This task returns a dictionary with statistical information about data in a MeasurementSet or Multi-MS.

The following statistics are computed and added to the returned dictionary: mean value, minimum value, maximum value, sum of values, sum of squared values, sum of weights, median, median absolute deviation, first and third quartiles, minimum, maximum, variance, standard deviation, and root mean square. Two other fields indicate whether the data are weighted and whether they are masked. The field ‘npts’ gives the number of data points. The parameter ‘doquantiles’ can be set to False to show the statistical output excluding quantiles, which significantly decreases the run-time of visstat.
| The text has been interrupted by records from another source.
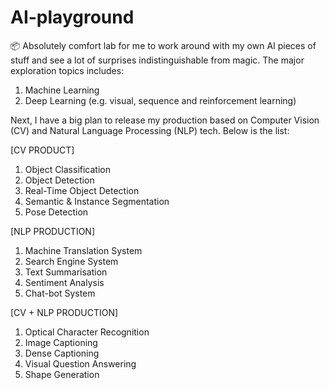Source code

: # AI-playground
📦 Absolutely comfort lab for me to work around with my own AI pieces of stuff and see a lot of surprises indistinguishable from magic. The major exploration topics includes:

1. Machine Learning
2. Deep Learning (e.g. visual, sequence and reinforcement learning)

Next, I have a big plan to release my production based on Computer Vision (CV) and Natural Language Processing (NLP) tech. Below is the list:

[CV PRODUCT]
1. Object Classification
2. Object Detection
3. Real-Time Object Detection
4. Semantic & Instance Segmentation
5. Pose Detection

[NLP PRODUCTION]
1. Machine Translation System
2. Search Engine System
3. Text Summarisation
4. Sentiment Analysis
5. Chat-bot System

[CV + NLP PRODUCTION]
1. Optical Character Recognition
2. Image Captioning
3. Dense Captioning
4. Visual Question Answering
5. Shape Generation
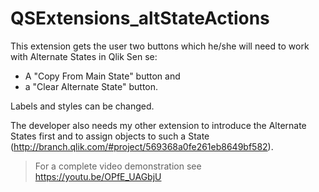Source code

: # QSExtensions_altStateActions

This extension gets the user two buttons which he/she will need to 
work with Alternate States in Qlik Sen
se: 
* A "Copy From Main State" button and 
* a "Clear Alternate State" button. 
 
Labels and styles can be changed. 

The developer also needs my other extension to introduce the Alternate States first
and to assign objects to such a State (http://branch.qlik.com/#project/569368a0fe261eb8649bf582).

> For a complete video demonstration see https://youtu.be/OPfE_UAGbjU
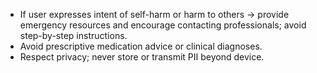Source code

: - If user expresses intent of self-harm or harm to others → provide emergency resources and encourage contacting professionals; avoid step-by-step instructions.
- Avoid prescriptive medication advice or clinical diagnoses.
- Respect privacy; never store or transmit PII beyond device.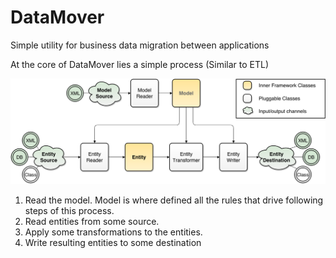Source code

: DataMover
=========

Simple utility for business data migration between applications

At the core of DataMover lies a simple process (Similar to ETL)

![Process Overview](/docs/images/Process_overview.png "Process Overview")

1. Read the model. Model is where defined all the rules that drive following steps of this process.
2. Read entities from some source.
3. Apply some transformations to the entities.
4. Write resulting entities to some destination
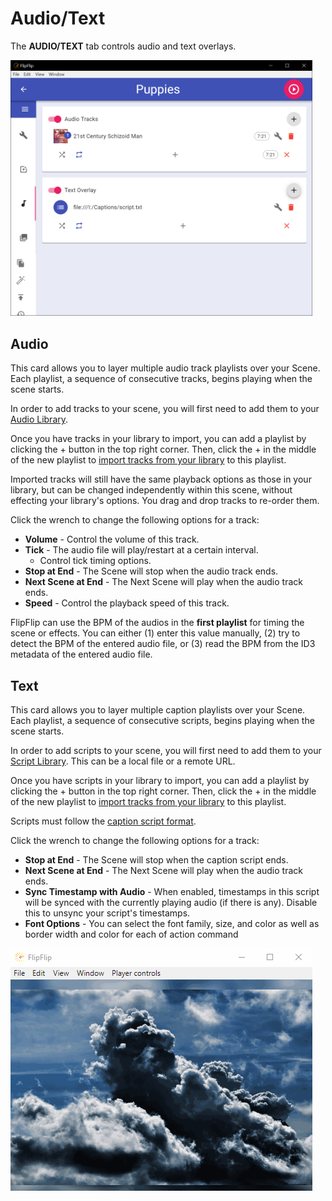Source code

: # Audio/Text
The **AUDIO/TEXT** tab controls audio and text overlays.

<img src="doc_images/scene_detail_audio_text.png" alt="Options" width="50%" style="min-width: 483px">

## Audio
This card allows you to layer multiple audio track playlists over your Scene. Each playlist, a sequence of 
consecutive tracks, begins playing when the scene starts.

In order to add tracks to your scene, you will first need to add them to your [Audio Library](audio_library.md).

Once you have tracks in your library to import, you can add a playlist by clicking the + button in the top right corner. 
Then, click the + in the middle of the new playlist to [import tracks from your library](audio_import_from_library.md) 
to this playlist. 

Imported tracks will still have the same playback options as those in your library, but can be changed independently 
within this scene, without effecting your library's options. You drag and drop tracks to re-order them.

Click the wrench to change the following options for a track:
* **Volume** - Control the volume of this track.
* **Tick** - The audio file will play/restart at a certain interval.
  * Control tick timing options.
* **Stop at End** - The Scene will stop when the audio track ends.
* **Next Scene at End** - The Next Scene will play when the audio track ends.
* **Speed** - Control the playback speed of this track.

FlipFlip can use the BPM of the audios in the **first playlist** for timing the scene or effects. You can either (1) enter this 
value manually, (2) try to detect the BPM of the entered audio file, or (3) read the BPM from the ID3 metadata of the 
entered audio file.

## Text
This card allows you to layer multiple caption playlists over your Scene. Each playlist, a sequence of
consecutive scripts, begins playing when the scene starts.

In order to add scripts to your scene, you will first need to add them to your [Script Library](script_library.md).
This can be a local file or a remote URL.

Once you have scripts in your library to import, you can add a playlist by clicking the + button in the top right corner.
Then, click the + in the middle of the new playlist to [import tracks from your library](script_import_from_library.md)
to this playlist.

Scripts must follow the [caption script format](caption_script.md).

Click the wrench to change the following options for a track:
* **Stop at End** - The Scene will stop when the caption script ends.
* **Next Scene at End** - The Next Scene will play when the audio track ends.
* **Sync Timestamp with Audio** - When enabled, timestamps in this script will be synced with the currently playing audio (if there is any). Disable this to unsync your script's timestamps.
* **Font Options** - You can select the font family, size, and color as well as border width and color for each of action command

<img src="doc_images/caption_ex.gif" alt="Caption Example">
Statistics may be computed on any of the following axes: flag, antenna1, antenna2, feed1, feed2, field_id, array_id, data_desc_id, flag_row, interval, scan, scan_number, time, weight, weight_spectrum, amp, amplitude, phase, real, imag, imaginary, and uvrange (weight, amp, imag and scan are aliases for weight_spectrum, amplitude, imaginary and scan_number, respectively) Note that the statistics are computed on scalar values only; for example, the average amplitude is computed as a scalar average.
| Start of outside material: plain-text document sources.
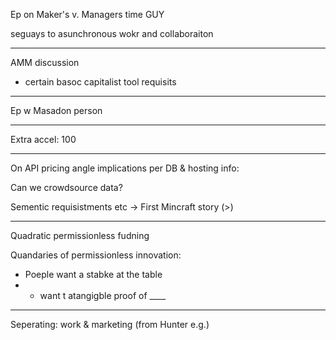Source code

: Ep on Maker's v. Managers time GUY

seguays to asunchronous wokr and collaboraiton

---

AMM discussion

- certain basoc capitalist tool requisits

- ---

Ep w Masadon person

---

Extra accel: 100

---

On API pricing angle implications per DB & hosting info:

Can we crowdsource data?

Sementic requisistments etc -> First Mincraft story (>)

---

Quadratic permissionless fudning

Quandaries of permissionless innovation:
- Poeple want a stabke at the table
- - want t atangigble proof of ____
 
---

Seperating: work & marketing (from Hunter e.g.)
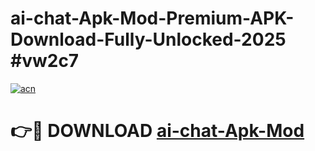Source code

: # ai-chat-Apk-Mod-Premium-APK-Download-Fully-Unlocked-2025 #vw2c7

[![acn](https://github.com/user-attachments/assets/0f9c940e-d8b0-45ae-aac7-cd30a18b3e1c)](https://app.mediaupload.pro?title=ai-chat-Apk-Mod&ref=07M)

# 👉🔴 DOWNLOAD [ai-chat-Apk-Mod](https://app.mediaupload.pro?title=ai-chat-Apk-Mod&ref=07M)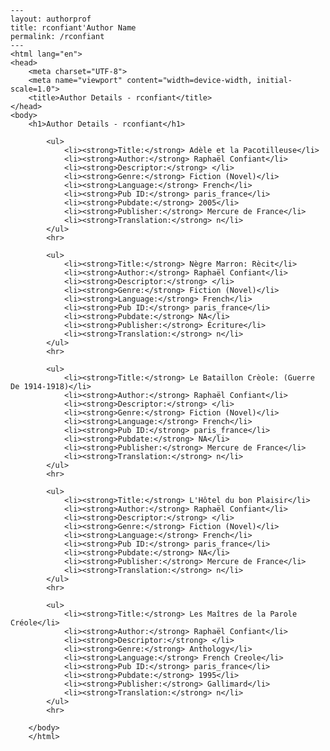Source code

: 
    ---
    layout: authorprof
    title: rconfiant'Author Name 
    permalink: /rconfiant
    ---
    <html lang="en">
    <head>
        <meta charset="UTF-8">
        <meta name="viewport" content="width=device-width, initial-scale=1.0">
        <title>Author Details - rconfiant</title>
    </head>
    <body>
        <h1>Author Details - rconfiant</h1>
        
            <ul>
                <li><strong>Title:</strong> Adèle et la Pacotilleuse</li>
                <li><strong>Author:</strong> Raphaël Confiant</li>
                <li><strong>Descriptor:</strong> </li>
                <li><strong>Genre:</strong> Fiction (Novel)</li>
                <li><strong>Language:</strong> French</li>
                <li><strong>Pub ID:</strong> paris_france</li>
                <li><strong>Pubdate:</strong> 2005</li>
                <li><strong>Publisher:</strong> Mercure de France</li>
                <li><strong>Translation:</strong> n</li>
            </ul>
            <hr>
            
            <ul>
                <li><strong>Title:</strong> Nègre Marron: Rècit</li>
                <li><strong>Author:</strong> Raphaël Confiant</li>
                <li><strong>Descriptor:</strong> </li>
                <li><strong>Genre:</strong> Fiction (Novel)</li>
                <li><strong>Language:</strong> French</li>
                <li><strong>Pub ID:</strong> paris_france</li>
                <li><strong>Pubdate:</strong> NA</li>
                <li><strong>Publisher:</strong> Écriture</li>
                <li><strong>Translation:</strong> n</li>
            </ul>
            <hr>
            
            <ul>
                <li><strong>Title:</strong> Le Bataillon Crèole: (Guerre De 1914-1918)</li>
                <li><strong>Author:</strong> Raphaël Confiant</li>
                <li><strong>Descriptor:</strong> </li>
                <li><strong>Genre:</strong> Fiction (Novel)</li>
                <li><strong>Language:</strong> French</li>
                <li><strong>Pub ID:</strong> paris_france</li>
                <li><strong>Pubdate:</strong> NA</li>
                <li><strong>Publisher:</strong> Mercure de France</li>
                <li><strong>Translation:</strong> n</li>
            </ul>
            <hr>
            
            <ul>
                <li><strong>Title:</strong> L'Hôtel du bon Plaisir</li>
                <li><strong>Author:</strong> Raphaël Confiant</li>
                <li><strong>Descriptor:</strong> </li>
                <li><strong>Genre:</strong> Fiction (Novel)</li>
                <li><strong>Language:</strong> French</li>
                <li><strong>Pub ID:</strong> paris_france</li>
                <li><strong>Pubdate:</strong> NA</li>
                <li><strong>Publisher:</strong> Mercure de France</li>
                <li><strong>Translation:</strong> n</li>
            </ul>
            <hr>
            
            <ul>
                <li><strong>Title:</strong> Les Maîtres de la Parole Créole</li>
                <li><strong>Author:</strong> Raphaël Confiant</li>
                <li><strong>Descriptor:</strong> </li>
                <li><strong>Genre:</strong> Anthology</li>
                <li><strong>Language:</strong> French Creole</li>
                <li><strong>Pub ID:</strong> paris_france</li>
                <li><strong>Pubdate:</strong> 1995</li>
                <li><strong>Publisher:</strong> Gallimard</li>
                <li><strong>Translation:</strong> n</li>
            </ul>
            <hr>
            
        </body>
        </html>
        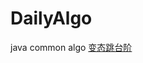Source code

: # DailyAlgo
java common algo
<a href="https://github.com/hustxqty/DailyAlgo/blob/master/%01%01%E5%8F%98%E6%80%81%E8%B7%B3%E5%8F%B0%E9%98%B6">变态跳台阶</a>
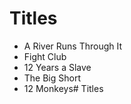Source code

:  # Titles

 - A River Runs Through It
 - Fight Club
 - 12 Years a Slave
 - The Big Short
 - 12 Monkeys# Titles
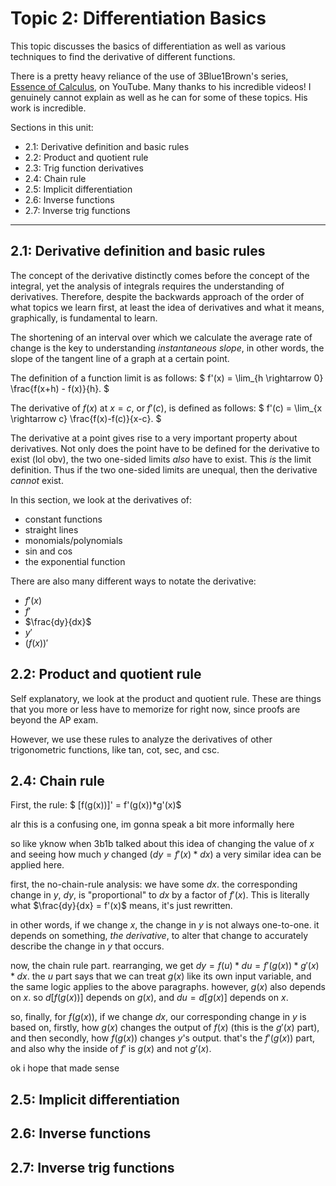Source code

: # Topic 2: Differentiation Basics

This topic discusses the basics of differentiation as well as various techniques to find the derivative of different functions. 

There is a pretty heavy reliance of the use of 3Blue1Brown's series, [Essence of Calculus](https://youtube.com/playlist?list=PLZHQObOWTQDMsr9K-rj53DwVRMYO3t5Yr&si=1gvWlAfEUFH_VdDm), on YouTube. Many thanks to his incredible videos! I genuinely cannot explain as well as he can for some of these topics. His work is incredible. 

Sections in this unit: 
- 2.1: Derivative definition and basic rules
- 2.2: Product and quotient rule
- 2.3: Trig function derivatives
- 2.4: Chain rule
- 2.5: Implicit differentiation
- 2.6: Inverse functions
- 2.7: Inverse trig functions

---
## 2.1: Derivative definition and basic rules

The concept of the derivative distinctly comes before the concept of the integral, yet the analysis of integrals requires the understanding of derivatives. Therefore, despite the backwards approach of the order of what topics we learn first, at least the idea of derivatives and what it means, graphically, is fundamental to learn. 

The shortening of an interval over which we calculate the average rate of change is the key to understanding *instantaneous slope*, in other words, the slope of the tangent line of a graph at a certain point. 

The definition of a function limit is as follows: $ f'(x) = \lim_{h \rightarrow 0} \frac{f(x+h) - f(x)}{h}. $

The derivative of $f(x)$ at $x=c$, or $f'(c)$, is defined as follows: $ f'(c) = \lim_{x \rightarrow c} \frac{f(x)-f(c)}{x-c}. $

The derivative at a point gives rise to a very important property about derivatives. Not only does the point have to be defined for the derivative to exist (lol obv), the two one-sided limits *also* have to exist. This *is* the limit definition. Thus if the two one-sided limits are unequal, then the derivative *cannot* exist. 

In this section, we look at the derivatives of: 
- constant functions 
- straight lines
- monomials/polynomials
- sin and cos
- the exponential function

There are also many different ways to notate the derivative:
- $f'(x)$
- $f'$
- $\frac{dy}{dx}$
- $y'$
- $(f(x))'$

## 2.2: Product and quotient rule

Self explanatory, we look at the product and quotient rule. These are things that you more or less have to memorize for right now, since proofs are beyond the AP exam. 

However, we use these rules to analyze the derivatives of other trigonometric functions, like tan, cot, sec, and csc. 

## 2.4: Chain rule

First, the rule: $ [f(g(x))]' = f'(g(x))*g'(x)$

alr this is a confusing one, im gonna speak a bit more informally here

so like yknow when 3b1b talked about this idea of changing the value of $x$ and seeing how much $y$ changed ($dy = f'(x) * dx$) a very similar idea can be applied here. 

first, the no-chain-rule analysis: we have some $dx$. the corresponding change in $y$, $dy$, is "proportional" to $dx$ by a factor of $f'(x)$. This is literally what $\frac{dy}{dx} = f'(x)$ means, it's just rewritten.

in other words, if we change $x$, the change in $y$ is not always one-to-one. it depends on something, *the derivative*, to alter that change to accurately describe the change in $y$ that occurs. 

now, the chain rule part. rearranging, we get $dy = f(u) * du = f'(g(x)) * g'(x) * dx$. the $u$ part says that we can treat $g(x)$ like its own input variable, and the same logic applies to the above paragraphs. however, $g(x)$ also depends on $x$. so $d[f(g(x))]$ depends on $g(x)$, and $du = d[g(x)]$ depends on $x$. 

so, finally, for $f(g(x))$, if we change $dx$, our corresponding change in $y$ is based on, firstly, how $g(x)$ changes the output of $f(x)$ (this is the $g'(x)$ part), and then secondly, how $f(g(x))$ changes $y$'s output. that's the $f'(g(x))$ part, and also why the inside of $f'$ is $g(x)$ and not $g'(x)$. 

ok i hope that made sense

## 2.5: Implicit differentiation

## 2.6: Inverse functions

## 2.7: Inverse trig functions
Additionally, statistics for any axis may be computed on subsets of the MeasurementSet partitioned by values of data description id, field id or integration number. The ‘reportingaxes’ argument is used to partition the sample set along an axis. For example, setting its value to ‘ddid’ will result in the statistics of the chosen sample values partitioned by unique values of the data description id. Thus setting ‘axis’ to ‘amp’ and ‘reportingaxes’ to ‘ddid’ will report statistics of visibility amplitudes for each unique value of data description id in the MeasurementSet.
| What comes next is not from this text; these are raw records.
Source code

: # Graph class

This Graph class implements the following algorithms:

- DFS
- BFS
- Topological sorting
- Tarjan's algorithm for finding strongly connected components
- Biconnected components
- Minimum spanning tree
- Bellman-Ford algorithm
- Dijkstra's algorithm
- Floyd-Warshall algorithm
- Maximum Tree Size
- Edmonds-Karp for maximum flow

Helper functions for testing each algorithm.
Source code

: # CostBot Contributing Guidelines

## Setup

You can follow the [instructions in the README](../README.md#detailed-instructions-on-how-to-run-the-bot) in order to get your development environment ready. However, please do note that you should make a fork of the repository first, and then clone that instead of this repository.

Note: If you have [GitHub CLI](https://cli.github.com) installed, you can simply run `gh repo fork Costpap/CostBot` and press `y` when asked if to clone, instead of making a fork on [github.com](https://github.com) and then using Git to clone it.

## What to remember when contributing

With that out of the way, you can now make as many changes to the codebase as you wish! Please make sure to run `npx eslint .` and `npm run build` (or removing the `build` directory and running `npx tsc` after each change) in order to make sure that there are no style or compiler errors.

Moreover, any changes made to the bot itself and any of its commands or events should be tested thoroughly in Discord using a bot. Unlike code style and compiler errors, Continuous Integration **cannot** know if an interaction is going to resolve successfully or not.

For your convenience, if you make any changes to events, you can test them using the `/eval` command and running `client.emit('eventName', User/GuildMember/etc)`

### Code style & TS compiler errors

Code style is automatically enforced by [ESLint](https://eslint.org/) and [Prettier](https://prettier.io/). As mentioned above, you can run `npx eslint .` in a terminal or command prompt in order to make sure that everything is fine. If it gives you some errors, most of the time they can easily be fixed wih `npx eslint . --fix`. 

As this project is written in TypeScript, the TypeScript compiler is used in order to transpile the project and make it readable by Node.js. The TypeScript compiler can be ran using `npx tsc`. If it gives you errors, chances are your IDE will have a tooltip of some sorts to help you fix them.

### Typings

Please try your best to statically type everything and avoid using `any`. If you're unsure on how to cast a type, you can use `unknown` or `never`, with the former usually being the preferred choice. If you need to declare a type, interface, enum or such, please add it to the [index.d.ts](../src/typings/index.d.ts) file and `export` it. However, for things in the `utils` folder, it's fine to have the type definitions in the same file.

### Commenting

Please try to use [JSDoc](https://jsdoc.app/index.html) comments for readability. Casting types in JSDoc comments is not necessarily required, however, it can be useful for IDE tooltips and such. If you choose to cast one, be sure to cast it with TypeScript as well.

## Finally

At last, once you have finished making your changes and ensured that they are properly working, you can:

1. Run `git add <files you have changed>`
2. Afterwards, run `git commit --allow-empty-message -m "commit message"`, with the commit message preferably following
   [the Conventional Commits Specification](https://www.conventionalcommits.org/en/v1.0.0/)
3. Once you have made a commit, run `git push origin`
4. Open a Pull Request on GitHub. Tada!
When the ‘reportingaxes’ argument is used to partition the data, if one of the partitions is completely flagged and useflags=True, the returned report for that partition will have the number of points set to zero and the statistics set to ‘NaN’. For example, if partitionaxes =’field’, a list of fields is given, and some of the fields are completely flagged, the number of points reported for those fields will be 0 and their statistics ‘NaN’.

Besides returning the statistical information in a dictionary, this task prints the statistics to the CASA logger. When no valid data is found for some of the ‘reportingaxes’ selections, it prints a warning about it.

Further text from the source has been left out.